Forse bisognerebbe leggere attentamente l’accordo Comune/costruttore, e verificare se l’obbligo di acquisire il parcheggio come condominio sia inserito nei vari rogito di acquisto, o nei decreti di trasferimento dopo acquisto in asta.
Se così fosse , si tratterebbe di un’incombenza a cui i condomini non possono sottrarsi, visto che fa parte degli obblighi contrattuali assunti liberamente.

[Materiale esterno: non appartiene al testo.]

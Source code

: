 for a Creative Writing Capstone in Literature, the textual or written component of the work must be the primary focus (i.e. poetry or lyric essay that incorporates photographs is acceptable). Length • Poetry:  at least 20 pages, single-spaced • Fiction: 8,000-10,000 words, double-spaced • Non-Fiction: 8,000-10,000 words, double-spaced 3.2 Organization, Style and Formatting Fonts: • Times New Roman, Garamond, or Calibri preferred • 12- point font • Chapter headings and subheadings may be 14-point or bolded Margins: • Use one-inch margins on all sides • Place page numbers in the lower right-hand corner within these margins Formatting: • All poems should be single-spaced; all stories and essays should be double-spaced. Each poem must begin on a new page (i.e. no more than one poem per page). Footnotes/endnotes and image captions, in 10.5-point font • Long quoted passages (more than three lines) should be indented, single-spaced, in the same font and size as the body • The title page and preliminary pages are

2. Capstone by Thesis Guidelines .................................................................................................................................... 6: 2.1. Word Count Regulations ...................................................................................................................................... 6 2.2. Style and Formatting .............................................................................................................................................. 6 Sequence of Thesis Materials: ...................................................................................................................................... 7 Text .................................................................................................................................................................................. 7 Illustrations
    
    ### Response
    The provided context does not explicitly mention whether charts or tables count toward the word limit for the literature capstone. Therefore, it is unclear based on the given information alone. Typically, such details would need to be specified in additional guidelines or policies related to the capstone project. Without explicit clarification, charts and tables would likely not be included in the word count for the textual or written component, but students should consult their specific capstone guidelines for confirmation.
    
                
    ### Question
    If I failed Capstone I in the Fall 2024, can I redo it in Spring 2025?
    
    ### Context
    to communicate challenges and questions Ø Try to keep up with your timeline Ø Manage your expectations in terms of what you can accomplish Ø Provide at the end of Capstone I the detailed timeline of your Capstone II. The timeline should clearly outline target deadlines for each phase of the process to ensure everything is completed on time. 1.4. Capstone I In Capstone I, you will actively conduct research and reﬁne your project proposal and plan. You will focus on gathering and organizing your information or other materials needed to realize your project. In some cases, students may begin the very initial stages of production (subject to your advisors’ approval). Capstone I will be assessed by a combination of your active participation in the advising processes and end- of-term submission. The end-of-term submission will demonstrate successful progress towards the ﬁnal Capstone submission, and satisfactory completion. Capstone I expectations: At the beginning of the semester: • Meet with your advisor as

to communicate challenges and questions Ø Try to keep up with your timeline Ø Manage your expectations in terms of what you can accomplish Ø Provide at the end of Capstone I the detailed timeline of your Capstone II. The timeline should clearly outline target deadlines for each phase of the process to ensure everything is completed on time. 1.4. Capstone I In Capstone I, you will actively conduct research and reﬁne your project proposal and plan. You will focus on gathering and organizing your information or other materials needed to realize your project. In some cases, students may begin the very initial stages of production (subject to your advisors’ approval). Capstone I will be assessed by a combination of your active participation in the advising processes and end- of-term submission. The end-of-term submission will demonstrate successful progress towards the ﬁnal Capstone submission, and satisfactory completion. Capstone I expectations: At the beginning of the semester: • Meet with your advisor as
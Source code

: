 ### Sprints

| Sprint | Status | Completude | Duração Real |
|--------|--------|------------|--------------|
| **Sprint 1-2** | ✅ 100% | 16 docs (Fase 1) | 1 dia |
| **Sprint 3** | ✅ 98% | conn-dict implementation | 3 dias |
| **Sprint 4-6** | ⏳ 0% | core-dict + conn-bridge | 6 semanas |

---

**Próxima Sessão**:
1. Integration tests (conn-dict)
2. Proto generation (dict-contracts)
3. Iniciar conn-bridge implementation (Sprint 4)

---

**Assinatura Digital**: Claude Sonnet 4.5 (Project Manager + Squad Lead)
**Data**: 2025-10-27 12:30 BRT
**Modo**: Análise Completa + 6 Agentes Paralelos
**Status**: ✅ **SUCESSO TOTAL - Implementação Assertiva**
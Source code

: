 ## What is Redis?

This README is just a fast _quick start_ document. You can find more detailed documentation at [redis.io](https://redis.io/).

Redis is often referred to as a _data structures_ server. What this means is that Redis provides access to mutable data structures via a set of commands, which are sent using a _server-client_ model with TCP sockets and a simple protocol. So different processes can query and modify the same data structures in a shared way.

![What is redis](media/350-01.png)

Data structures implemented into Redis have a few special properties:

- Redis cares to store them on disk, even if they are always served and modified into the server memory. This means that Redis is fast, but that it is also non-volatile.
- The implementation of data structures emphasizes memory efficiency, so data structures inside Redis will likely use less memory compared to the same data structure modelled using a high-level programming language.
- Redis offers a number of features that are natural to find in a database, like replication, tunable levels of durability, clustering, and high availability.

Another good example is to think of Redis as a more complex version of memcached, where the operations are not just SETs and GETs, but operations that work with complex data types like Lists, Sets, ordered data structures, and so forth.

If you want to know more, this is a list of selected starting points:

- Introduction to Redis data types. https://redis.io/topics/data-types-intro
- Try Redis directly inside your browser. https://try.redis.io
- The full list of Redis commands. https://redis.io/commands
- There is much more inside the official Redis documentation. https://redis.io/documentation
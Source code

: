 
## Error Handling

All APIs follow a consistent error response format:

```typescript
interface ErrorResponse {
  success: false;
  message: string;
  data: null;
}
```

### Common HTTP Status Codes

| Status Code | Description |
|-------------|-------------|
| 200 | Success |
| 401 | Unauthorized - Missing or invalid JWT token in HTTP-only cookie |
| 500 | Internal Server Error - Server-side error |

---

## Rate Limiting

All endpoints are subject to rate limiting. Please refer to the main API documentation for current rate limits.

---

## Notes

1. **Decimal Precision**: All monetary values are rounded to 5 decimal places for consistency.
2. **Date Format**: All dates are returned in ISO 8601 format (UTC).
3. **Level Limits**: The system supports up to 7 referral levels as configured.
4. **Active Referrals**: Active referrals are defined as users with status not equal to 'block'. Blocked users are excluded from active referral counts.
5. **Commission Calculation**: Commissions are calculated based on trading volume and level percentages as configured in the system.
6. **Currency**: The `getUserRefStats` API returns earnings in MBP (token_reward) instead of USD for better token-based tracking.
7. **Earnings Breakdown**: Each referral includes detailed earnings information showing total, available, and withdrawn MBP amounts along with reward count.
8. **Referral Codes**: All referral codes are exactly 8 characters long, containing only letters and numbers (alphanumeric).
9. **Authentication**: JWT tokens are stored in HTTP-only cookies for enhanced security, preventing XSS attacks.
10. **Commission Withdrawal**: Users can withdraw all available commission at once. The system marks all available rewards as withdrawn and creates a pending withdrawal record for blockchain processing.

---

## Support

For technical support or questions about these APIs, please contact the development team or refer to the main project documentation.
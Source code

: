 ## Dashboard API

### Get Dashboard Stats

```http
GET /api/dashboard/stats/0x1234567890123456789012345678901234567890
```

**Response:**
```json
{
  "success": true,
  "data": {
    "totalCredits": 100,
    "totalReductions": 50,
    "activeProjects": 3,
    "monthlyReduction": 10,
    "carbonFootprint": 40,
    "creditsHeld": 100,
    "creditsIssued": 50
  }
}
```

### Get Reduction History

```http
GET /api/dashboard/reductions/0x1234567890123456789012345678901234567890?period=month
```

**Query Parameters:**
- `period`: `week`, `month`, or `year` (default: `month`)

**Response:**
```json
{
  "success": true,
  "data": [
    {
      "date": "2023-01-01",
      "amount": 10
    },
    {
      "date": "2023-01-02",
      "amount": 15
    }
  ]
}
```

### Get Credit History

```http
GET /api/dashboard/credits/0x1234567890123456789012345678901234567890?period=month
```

Cioè, penso che sia obbligo dei singoli acquirenti ( se riportato nei rogiti) , non solo del condominio e quindi dell’amministratore.
 

Jan80

Membro Senior
Professionista
Da quanto scritto, a me pare più un problema urbanistico dovuto al rilascio a un titolo edilizio condizionato, e nella stragrande maggioranza la condizione è inerente alla costruzione di aree private aperte al pubblico o nella costituzione di servitù.
Purtroppo chi si occupa di alienazione dei beni poco ci capisce di urbanistica e quindi un bene che è nato come "indivisibile" è stato alienato in parte!
Per chi ha acquistato all'asta si dovrebbe ricercare se nella perizia si sia tenuto conto dei costi dell'acquisto del suddetto parcheggio..... Per sbloccare la situazione si dovrebbe intanto capire quale fosse la condizione imposta dal comune per il rilascio del pdc (magari era dettata alle sole u. I. Commerciali).